-- SOURCE RECORDS --
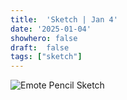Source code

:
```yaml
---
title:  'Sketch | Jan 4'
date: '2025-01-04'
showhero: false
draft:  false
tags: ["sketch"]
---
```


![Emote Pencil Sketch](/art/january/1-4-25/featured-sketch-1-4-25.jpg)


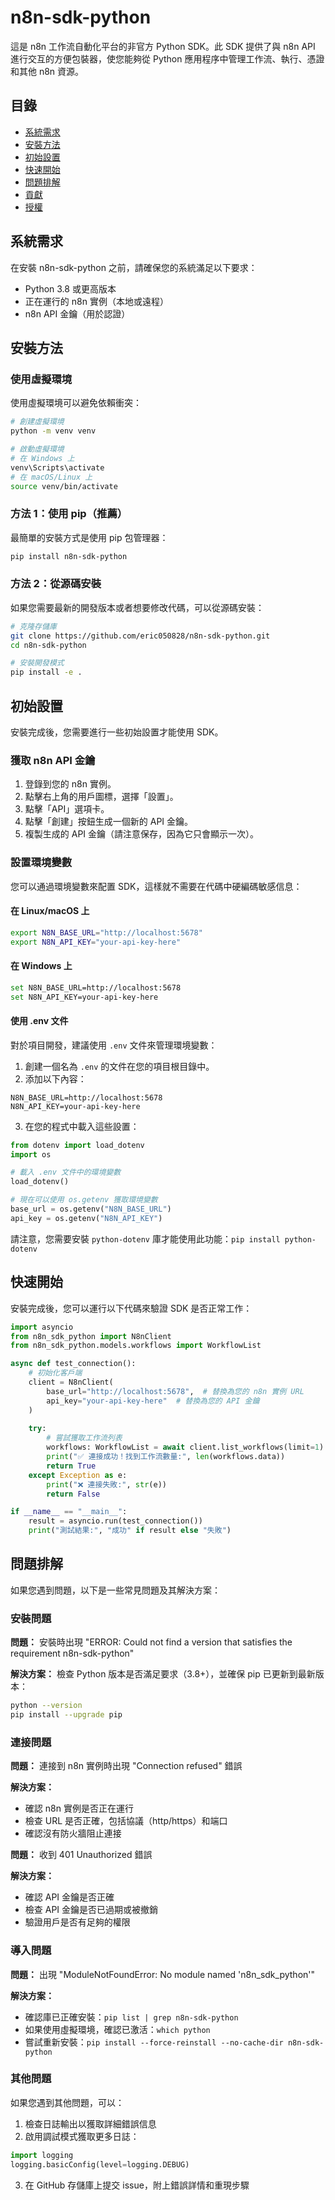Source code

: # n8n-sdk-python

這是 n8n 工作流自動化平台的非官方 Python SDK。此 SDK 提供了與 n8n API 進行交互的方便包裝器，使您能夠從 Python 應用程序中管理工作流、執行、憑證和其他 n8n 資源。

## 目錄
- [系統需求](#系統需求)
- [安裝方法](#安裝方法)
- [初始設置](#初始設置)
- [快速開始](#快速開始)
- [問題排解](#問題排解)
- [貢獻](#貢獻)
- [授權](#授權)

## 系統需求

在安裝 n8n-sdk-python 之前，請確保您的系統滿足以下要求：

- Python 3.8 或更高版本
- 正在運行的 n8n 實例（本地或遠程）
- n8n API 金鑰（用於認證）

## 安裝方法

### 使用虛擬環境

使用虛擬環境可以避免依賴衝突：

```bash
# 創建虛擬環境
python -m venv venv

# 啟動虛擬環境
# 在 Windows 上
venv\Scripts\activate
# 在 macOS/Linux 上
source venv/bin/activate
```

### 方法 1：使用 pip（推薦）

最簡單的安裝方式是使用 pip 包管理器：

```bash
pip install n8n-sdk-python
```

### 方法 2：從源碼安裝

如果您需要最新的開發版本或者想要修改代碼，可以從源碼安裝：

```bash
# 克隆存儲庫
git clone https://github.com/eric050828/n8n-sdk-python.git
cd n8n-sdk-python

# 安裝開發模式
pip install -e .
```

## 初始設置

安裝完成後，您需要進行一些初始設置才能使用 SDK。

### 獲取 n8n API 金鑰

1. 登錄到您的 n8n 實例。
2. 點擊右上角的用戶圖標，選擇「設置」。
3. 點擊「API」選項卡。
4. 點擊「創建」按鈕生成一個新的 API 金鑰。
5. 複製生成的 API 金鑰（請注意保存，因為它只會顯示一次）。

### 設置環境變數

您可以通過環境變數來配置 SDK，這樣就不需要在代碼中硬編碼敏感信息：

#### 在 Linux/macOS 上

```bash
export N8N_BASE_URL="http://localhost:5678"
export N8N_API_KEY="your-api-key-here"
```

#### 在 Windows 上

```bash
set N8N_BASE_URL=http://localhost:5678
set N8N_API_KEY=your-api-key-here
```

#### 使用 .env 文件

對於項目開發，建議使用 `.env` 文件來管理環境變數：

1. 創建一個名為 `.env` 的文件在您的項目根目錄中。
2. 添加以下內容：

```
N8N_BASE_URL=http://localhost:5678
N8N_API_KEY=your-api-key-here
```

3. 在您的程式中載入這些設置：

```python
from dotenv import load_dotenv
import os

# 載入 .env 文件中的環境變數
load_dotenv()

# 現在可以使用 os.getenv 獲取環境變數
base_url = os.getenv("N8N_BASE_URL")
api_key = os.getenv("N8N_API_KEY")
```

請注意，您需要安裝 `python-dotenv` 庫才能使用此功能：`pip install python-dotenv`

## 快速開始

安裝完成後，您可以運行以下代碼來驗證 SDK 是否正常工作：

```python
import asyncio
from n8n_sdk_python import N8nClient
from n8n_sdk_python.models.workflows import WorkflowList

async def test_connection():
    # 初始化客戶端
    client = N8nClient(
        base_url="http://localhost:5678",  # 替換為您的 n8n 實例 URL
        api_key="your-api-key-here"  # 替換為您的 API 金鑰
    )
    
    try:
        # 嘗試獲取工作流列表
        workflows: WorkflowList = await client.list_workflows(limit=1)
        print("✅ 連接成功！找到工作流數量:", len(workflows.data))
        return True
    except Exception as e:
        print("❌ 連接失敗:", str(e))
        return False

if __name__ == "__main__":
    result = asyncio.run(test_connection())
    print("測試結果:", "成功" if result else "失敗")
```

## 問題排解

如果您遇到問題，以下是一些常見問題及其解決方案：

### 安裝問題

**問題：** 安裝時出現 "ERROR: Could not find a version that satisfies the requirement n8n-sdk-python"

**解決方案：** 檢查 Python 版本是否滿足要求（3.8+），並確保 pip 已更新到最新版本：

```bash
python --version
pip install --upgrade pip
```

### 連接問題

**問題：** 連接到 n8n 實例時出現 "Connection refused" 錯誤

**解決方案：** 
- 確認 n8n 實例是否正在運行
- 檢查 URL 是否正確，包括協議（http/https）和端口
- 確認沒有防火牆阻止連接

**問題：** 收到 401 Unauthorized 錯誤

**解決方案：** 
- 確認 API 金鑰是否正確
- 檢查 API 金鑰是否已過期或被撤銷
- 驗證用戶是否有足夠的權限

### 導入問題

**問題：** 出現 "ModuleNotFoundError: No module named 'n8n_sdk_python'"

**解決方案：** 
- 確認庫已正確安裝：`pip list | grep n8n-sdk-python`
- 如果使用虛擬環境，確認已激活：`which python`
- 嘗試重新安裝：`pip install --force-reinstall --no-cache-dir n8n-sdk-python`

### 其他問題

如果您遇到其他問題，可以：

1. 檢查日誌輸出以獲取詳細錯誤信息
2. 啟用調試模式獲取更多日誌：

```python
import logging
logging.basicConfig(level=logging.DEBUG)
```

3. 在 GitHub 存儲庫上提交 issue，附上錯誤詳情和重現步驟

-- ASSIGNED TASK --
When you copy the records above, keep every word exact but leave out the pictures.

-- ANSWER SPACE --
Source code

:
```yaml
---
title:  'Sketch | Jan 4'
date: '2025-01-04'
showhero: false
draft:  false
tags: ["sketch"]
---
```


![Emote Pencil Sketch](/art/january/1-4-25/featured-sketch-1-4-25.jpg)


Source code

: # n8n-sdk-python

這是 n8n 工作流自動化平台的非官方 Python SDK。此 SDK 提供了與 n8n API 進行交互的方便包裝器，使您能夠從 Python 應用程序中管理工作流、執行、憑證和其他 n8n 資源。

## 目錄
- [系統需求](#系統需求)
- [安裝方法](#安裝方法)
- [初始設置](#初始設置)
- [快速開始](#快速開始)
- [問題排解](#問題排解)
- [貢獻](#貢獻)
- [授權](#授權)

## 系統需求

在安裝 n8n-sdk-python 之前，請確保您的系統滿足以下要求：

- Python 3.8 或更高版本
- 正在運行的 n8n 實例（本地或遠程）
- n8n API 金鑰（用於認證）

## 安裝方法

### 使用虛擬環境

使用虛擬環境可以避免依賴衝突：

```bash
# 創建虛擬環境
python -m venv venv

# 啟動虛擬環境
# 在 Windows 上
venv\Scripts\activate
# 在 macOS/Linux 上
source venv/bin/activate
```

### 方法 1：使用 pip（推薦）

最簡單的安裝方式是使用 pip 包管理器：

```bash
pip install n8n-sdk-python
```

### 方法 2：從源碼安裝

如果您需要最新的開發版本或者想要修改代碼，可以從源碼安裝：

```bash
# 克隆存儲庫
git clone https://github.com/eric050828/n8n-sdk-python.git
cd n8n-sdk-python

# 安裝開發模式
pip install -e .
```

## 初始設置

安裝完成後，您需要進行一些初始設置才能使用 SDK。

### 獲取 n8n API 金鑰

1. 登錄到您的 n8n 實例。
2. 點擊右上角的用戶圖標，選擇「設置」。
3. 點擊「API」選項卡。
4. 點擊「創建」按鈕生成一個新的 API 金鑰。
5. 複製生成的 API 金鑰（請注意保存，因為它只會顯示一次）。

### 設置環境變數

您可以通過環境變數來配置 SDK，這樣就不需要在代碼中硬編碼敏感信息：

#### 在 Linux/macOS 上

```bash
export N8N_BASE_URL="http://localhost:5678"
export N8N_API_KEY="your-api-key-here"
```

#### 在 Windows 上

```bash
set N8N_BASE_URL=http://localhost:5678
set N8N_API_KEY=your-api-key-here
```

#### 使用 .env 文件

對於項目開發，建議使用 `.env` 文件來管理環境變數：

1. 創建一個名為 `.env` 的文件在您的項目根目錄中。
2. 添加以下內容：

```
N8N_BASE_URL=http://localhost:5678
N8N_API_KEY=your-api-key-here
```

3. 在您的程式中載入這些設置：

```python
from dotenv import load_dotenv
import os

# 載入 .env 文件中的環境變數
load_dotenv()

# 現在可以使用 os.getenv 獲取環境變數
base_url = os.getenv("N8N_BASE_URL")
api_key = os.getenv("N8N_API_KEY")
```

請注意，您需要安裝 `python-dotenv` 庫才能使用此功能：`pip install python-dotenv`

## 快速開始

安裝完成後，您可以運行以下代碼來驗證 SDK 是否正常工作：

```python
import asyncio
from n8n_sdk_python import N8nClient
from n8n_sdk_python.models.workflows import WorkflowList

async def test_connection():
    # 初始化客戶端
    client = N8nClient(
        base_url="http://localhost:5678",  # 替換為您的 n8n 實例 URL
        api_key="your-api-key-here"  # 替換為您的 API 金鑰
    )
    
    try:
        # 嘗試獲取工作流列表
        workflows: WorkflowList = await client.list_workflows(limit=1)
        print("✅ 連接成功！找到工作流數量:", len(workflows.data))
        return True
    except Exception as e:
        print("❌ 連接失敗:", str(e))
        return False

if __name__ == "__main__":
    result = asyncio.run(test_connection())
    print("測試結果:", "成功" if result else "失敗")
```

## 問題排解

如果您遇到問題，以下是一些常見問題及其解決方案：

### 安裝問題

**問題：** 安裝時出現 "ERROR: Could not find a version that satisfies the requirement n8n-sdk-python"

**解決方案：** 檢查 Python 版本是否滿足要求（3.8+），並確保 pip 已更新到最新版本：

```bash
python --version
pip install --upgrade pip
```

### 連接問題

**問題：** 連接到 n8n 實例時出現 "Connection refused" 錯誤

**解決方案：** 
- 確認 n8n 實例是否正在運行
- 檢查 URL 是否正確，包括協議（http/https）和端口
- 確認沒有防火牆阻止連接

**問題：** 收到 401 Unauthorized 錯誤

**解決方案：** 
- 確認 API 金鑰是否正確
- 檢查 API 金鑰是否已過期或被撤銷
- 驗證用戶是否有足夠的權限

### 導入問題

**問題：** 出現 "ModuleNotFoundError: No module named 'n8n_sdk_python'"

**解決方案：** 
- 確認庫已正確安裝：`pip list | grep n8n-sdk-python`
- 如果使用虛擬環境，確認已激活：`which python`
- 嘗試重新安裝：`pip install --force-reinstall --no-cache-dir n8n-sdk-python`

### 其他問題

如果您遇到其他問題，可以：

1. 檢查日誌輸出以獲取詳細錯誤信息
2. 啟用調試模式獲取更多日誌：

```python
import logging
logging.basicConfig(level=logging.DEBUG)
```

3. 在 GitHub 存儲庫上提交 issue，附上錯誤詳情和重現步驟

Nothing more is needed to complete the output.